- Opening Delimiter -

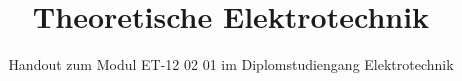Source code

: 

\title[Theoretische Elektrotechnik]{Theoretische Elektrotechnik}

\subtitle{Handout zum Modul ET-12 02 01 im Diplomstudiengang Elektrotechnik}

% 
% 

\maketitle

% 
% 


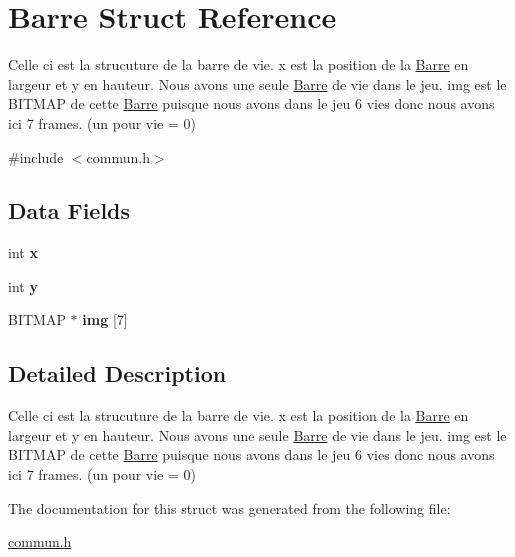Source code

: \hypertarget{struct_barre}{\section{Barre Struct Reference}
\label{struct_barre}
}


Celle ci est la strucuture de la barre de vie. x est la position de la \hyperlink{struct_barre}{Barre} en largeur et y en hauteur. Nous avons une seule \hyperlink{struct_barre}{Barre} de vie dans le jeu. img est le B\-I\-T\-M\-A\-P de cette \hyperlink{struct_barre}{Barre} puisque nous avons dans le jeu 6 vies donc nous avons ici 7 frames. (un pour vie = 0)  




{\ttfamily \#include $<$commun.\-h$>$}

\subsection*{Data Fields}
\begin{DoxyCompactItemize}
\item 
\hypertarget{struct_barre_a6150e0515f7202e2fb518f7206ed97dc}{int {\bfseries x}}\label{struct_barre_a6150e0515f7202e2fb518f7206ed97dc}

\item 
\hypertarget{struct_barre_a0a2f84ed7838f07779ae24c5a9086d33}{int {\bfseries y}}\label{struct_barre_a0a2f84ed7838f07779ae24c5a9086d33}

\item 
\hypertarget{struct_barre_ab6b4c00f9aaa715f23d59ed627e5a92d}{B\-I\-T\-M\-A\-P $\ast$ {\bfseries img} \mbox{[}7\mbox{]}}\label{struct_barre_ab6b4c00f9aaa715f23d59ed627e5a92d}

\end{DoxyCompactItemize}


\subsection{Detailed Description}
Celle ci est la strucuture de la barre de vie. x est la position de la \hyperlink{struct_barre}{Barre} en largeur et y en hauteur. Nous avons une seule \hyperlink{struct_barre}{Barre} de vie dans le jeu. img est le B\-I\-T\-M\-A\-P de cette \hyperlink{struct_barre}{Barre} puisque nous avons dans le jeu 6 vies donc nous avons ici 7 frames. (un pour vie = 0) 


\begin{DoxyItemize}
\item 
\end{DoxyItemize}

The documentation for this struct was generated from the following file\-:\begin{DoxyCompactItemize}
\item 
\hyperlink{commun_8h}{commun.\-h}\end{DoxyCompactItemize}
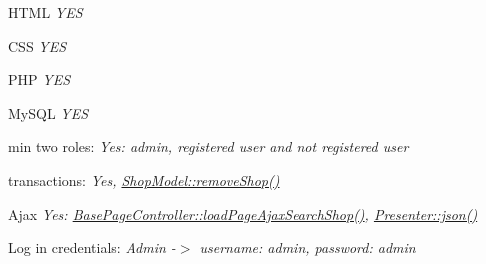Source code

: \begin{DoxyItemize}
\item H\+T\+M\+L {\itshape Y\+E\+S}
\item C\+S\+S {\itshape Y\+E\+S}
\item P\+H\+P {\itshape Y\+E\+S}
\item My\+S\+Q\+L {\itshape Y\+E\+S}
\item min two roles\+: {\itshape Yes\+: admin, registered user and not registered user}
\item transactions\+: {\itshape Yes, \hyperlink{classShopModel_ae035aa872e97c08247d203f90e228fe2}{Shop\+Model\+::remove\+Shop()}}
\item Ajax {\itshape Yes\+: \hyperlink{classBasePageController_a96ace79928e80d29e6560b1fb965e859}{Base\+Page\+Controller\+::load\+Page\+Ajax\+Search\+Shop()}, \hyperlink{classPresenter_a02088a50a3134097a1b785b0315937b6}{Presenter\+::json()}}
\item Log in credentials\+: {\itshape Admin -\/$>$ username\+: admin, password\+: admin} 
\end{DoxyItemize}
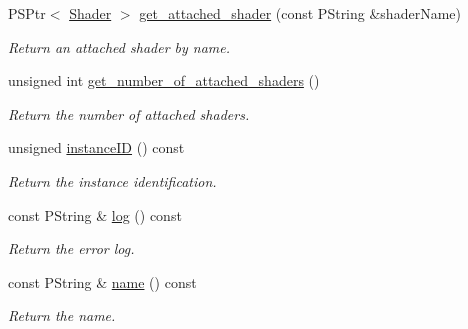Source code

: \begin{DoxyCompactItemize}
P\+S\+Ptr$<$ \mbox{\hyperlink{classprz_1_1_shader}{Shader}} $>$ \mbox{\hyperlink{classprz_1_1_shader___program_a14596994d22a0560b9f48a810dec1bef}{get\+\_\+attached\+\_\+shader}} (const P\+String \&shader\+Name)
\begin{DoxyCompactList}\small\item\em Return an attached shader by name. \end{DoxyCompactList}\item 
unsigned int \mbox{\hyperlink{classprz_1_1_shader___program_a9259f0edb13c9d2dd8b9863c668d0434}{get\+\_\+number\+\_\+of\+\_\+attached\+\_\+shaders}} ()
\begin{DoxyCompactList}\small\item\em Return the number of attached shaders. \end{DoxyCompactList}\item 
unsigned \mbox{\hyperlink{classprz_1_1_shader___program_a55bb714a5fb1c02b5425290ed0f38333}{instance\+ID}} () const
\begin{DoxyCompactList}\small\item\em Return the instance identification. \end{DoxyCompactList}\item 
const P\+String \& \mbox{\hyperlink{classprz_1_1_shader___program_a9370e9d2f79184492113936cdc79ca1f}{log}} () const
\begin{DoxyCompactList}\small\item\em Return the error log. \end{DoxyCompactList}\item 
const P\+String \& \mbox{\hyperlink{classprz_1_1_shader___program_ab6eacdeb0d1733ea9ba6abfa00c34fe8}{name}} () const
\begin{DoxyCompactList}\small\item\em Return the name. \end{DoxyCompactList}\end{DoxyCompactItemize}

- Closing Delimiter -

▸ **What to do**
Retype each entry exactly as it appears, excluding any image.

▸ **Response to the exercise**
Source code

: 

\title[Theoretische Elektrotechnik]{Theoretische Elektrotechnik}

\subtitle{Handout zum Modul ET-12 02 01 im Diplomstudiengang Elektrotechnik}

% 
% 

\maketitle

% 
% 


Source code

: \hypertarget{struct_barre}{\section{Barre Struct Reference}
\label{struct_barre}
}


Celle ci est la strucuture de la barre de vie. x est la position de la \hyperlink{struct_barre}{Barre} en largeur et y en hauteur. Nous avons une seule \hyperlink{struct_barre}{Barre} de vie dans le jeu. img est le B\-I\-T\-M\-A\-P de cette \hyperlink{struct_barre}{Barre} puisque nous avons dans le jeu 6 vies donc nous avons ici 7 frames. (un pour vie = 0)  




{\ttfamily \#include $<$commun.\-h$>$}

\subsection*{Data Fields}
\begin{DoxyCompactItemize}
\item 
\hypertarget{struct_barre_a6150e0515f7202e2fb518f7206ed97dc}{int {\bfseries x}}\label{struct_barre_a6150e0515f7202e2fb518f7206ed97dc}

\item 
\hypertarget{struct_barre_a0a2f84ed7838f07779ae24c5a9086d33}{int {\bfseries y}}\label{struct_barre_a0a2f84ed7838f07779ae24c5a9086d33}

\item 
\hypertarget{struct_barre_ab6b4c00f9aaa715f23d59ed627e5a92d}{B\-I\-T\-M\-A\-P $\ast$ {\bfseries img} \mbox{[}7\mbox{]}}\label{struct_barre_ab6b4c00f9aaa715f23d59ed627e5a92d}

\end{DoxyCompactItemize}


\subsection{Detailed Description}
Celle ci est la strucuture de la barre de vie. x est la position de la \hyperlink{struct_barre}{Barre} en largeur et y en hauteur. Nous avons une seule \hyperlink{struct_barre}{Barre} de vie dans le jeu. img est le B\-I\-T\-M\-A\-P de cette \hyperlink{struct_barre}{Barre} puisque nous avons dans le jeu 6 vies donc nous avons ici 7 frames. (un pour vie = 0) 


\begin{DoxyItemize}
\item 
\end{DoxyItemize}

The documentation for this struct was generated from the following file\-:\begin{DoxyCompactItemize}
\item 
\hyperlink{commun_8h}{commun.\-h}\end{DoxyCompactItemize}
Source code

: \begin{DoxyItemize}
\item H\+T\+M\+L {\itshape Y\+E\+S}
\item C\+S\+S {\itshape Y\+E\+S}
\item P\+H\+P {\itshape Y\+E\+S}
\item My\+S\+Q\+L {\itshape Y\+E\+S}
\item min two roles\+: {\itshape Yes\+: admin, registered user and not registered user}
\item transactions\+: {\itshape Yes, \hyperlink{classShopModel_ae035aa872e97c08247d203f90e228fe2}{Shop\+Model\+::remove\+Shop()}}
\item Ajax {\itshape Yes\+: \hyperlink{classBasePageController_a96ace79928e80d29e6560b1fb965e859}{Base\+Page\+Controller\+::load\+Page\+Ajax\+Search\+Shop()}, \hyperlink{classPresenter_a02088a50a3134097a1b785b0315937b6}{Presenter\+::json()}}
\item Log in credentials\+: {\itshape Admin -\/$>$ username\+: admin, password\+: admin} 
\end{DoxyItemize}
Source code

: \begin{DoxyCompactItemize}
P\+S\+Ptr$<$ \mbox{\hyperlink{classprz_1_1_shader}{Shader}} $>$ \mbox{\hyperlink{classprz_1_1_shader___program_a14596994d22a0560b9f48a810dec1bef}{get\+\_\+attached\+\_\+shader}} (const P\+String \&shader\+Name)
\begin{DoxyCompactList}\small\item\em Return an attached shader by name. \end{DoxyCompactList}\item 
unsigned int \mbox{\hyperlink{classprz_1_1_shader___program_a9259f0edb13c9d2dd8b9863c668d0434}{get\+\_\+number\+\_\+of\+\_\+attached\+\_\+shaders}} ()
\begin{DoxyCompactList}\small\item\em Return the number of attached shaders. \end{DoxyCompactList}\item 
unsigned \mbox{\hyperlink{classprz_1_1_shader___program_a55bb714a5fb1c02b5425290ed0f38333}{instance\+ID}} () const
\begin{DoxyCompactList}\small\item\em Return the instance identification. \end{DoxyCompactList}\item 
const P\+String \& \mbox{\hyperlink{classprz_1_1_shader___program_a9370e9d2f79184492113936cdc79ca1f}{log}} () const
\begin{DoxyCompactList}\small\item\em Return the error log. \end{DoxyCompactList}\item 
const P\+String \& \mbox{\hyperlink{classprz_1_1_shader___program_ab6eacdeb0d1733ea9ba6abfa00c34fe8}{name}} () const
\begin{DoxyCompactList}\small\item\em Return the name. \end{DoxyCompactList}\end{DoxyCompactItemize}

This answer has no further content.